The consolidation of Scotland into a single kingdom continued from the 6th until the 12th centuries.
From 12th to early 14th centuries, Scotland experienced a mini golden age whereby the kingdom prospered, a wealthy middle class rose in influence and the kingdom established diplomatic ties with leading powers of contemporary Europe.
It was during this period and the one immediately following it that Scotland was ruled by some of its most fateful kings.
David I was the King of Scotland from 1124 to 1153. He was initially an exile in England where he was able to secure the support of English King Henry I and with his backing, gained the throne of Scotland.
During his time at the English court before his coronation, David I was significantly influenced by Norman-French culture and once he returned to Scotland, he implemented many ideals of the culture.
His reign is noted for being one of significant social and political change in Scotland.

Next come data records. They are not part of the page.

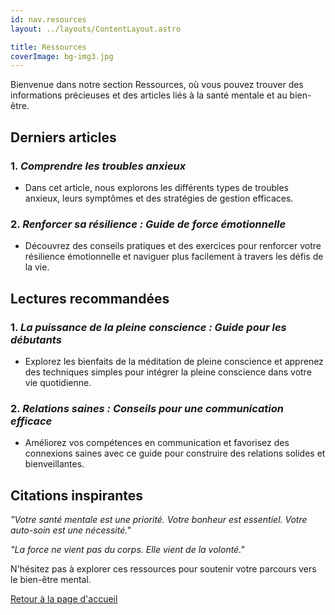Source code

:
 ```yaml
---
id: nav.resources
layout: ../layouts/ContentLayout.astro

title: Ressources
coverImage: bg-img3.jpg
---
```


Bienvenue dans notre section Ressources, où vous pouvez trouver des informations précieuses et des articles liés à la santé mentale et au bien-être.

## Derniers articles

### 1. _Comprendre les troubles anxieux_

-   Dans cet article, nous explorons les différents types de troubles anxieux, leurs symptômes et des stratégies de gestion efficaces.

### 2. _Renforcer sa résilience : Guide de force émotionnelle_

-   Découvrez des conseils pratiques et des exercices pour renforcer votre résilience émotionnelle et naviguer plus facilement à travers les défis de la vie.

## Lectures recommandées

### 1. _La puissance de la pleine conscience : Guide pour les débutants_

-   Explorez les bienfaits de la méditation de pleine conscience et apprenez des techniques simples pour intégrer la pleine conscience dans votre vie quotidienne.

### 2. _Relations saines : Conseils pour une communication efficace_

-   Améliorez vos compétences en communication et favorisez des connexions saines avec ce guide pour construire des relations solides et bienveillantes.

## Citations inspirantes

_"Votre santé mentale est une priorité. Votre bonheur est essentiel. Votre auto-soin est une nécessité."_

_"La force ne vient pas du corps. Elle vient de la volonté."_

N'hésitez pas à explorer ces ressources pour soutenir votre parcours vers le bien-être mental.

[Retour à la page d'accueil](/)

It was during his time that the knightly culture flourished, feudalism became more prevalent and monasteries were widely established in Scotland while in economic terms, the burgher class began to rise in prominence.
His reign is considered crucial in the consolidation of central authority in Scotland and the implementation of a uniform law.
Alexander III of Scotland was the King of Scotland from 1249 to 1286. Alexander was married to Margaret of England, the daughter of English king Henry III, in 1251 but refused to pay homage to his father-in-law when asked to do so.
A regency ruled Scotland in his place until 1262 when he reached the age of majority and assumed control of the throne.
During his reign, Scotland decisively ended the influence of the Norsemen at the Western Isles of the kingdom.
Although he ruled as a powerful monarch, he did early at the age of 44 and having left no male heir, the power vacuum in his wake left Scotland in the middle of political turmoil.
Robert the Bruce reigned as the King of the Scots from 1306 until 1329. He ascended the Scottish throne a time when the English crown was actively involved in the Scottish affairs.
He was consequently involved in the First War of Scottish Independence. Although he was defeated by Edward I’s force in 1307, he assumed guerrilla warfare tactics very successfully and after consolidating his power in Scotland and disabling English allies in the kingdom, he had gained control over most of Scotland by 1314.
In 1314, he defeated a significantly sizable army of Edward II of England and effectively secured the independence of Scotland from England. In Scottish history, Robert the Bruce is viewed as a national hero and one of the most formidable Scottish warriors of the age.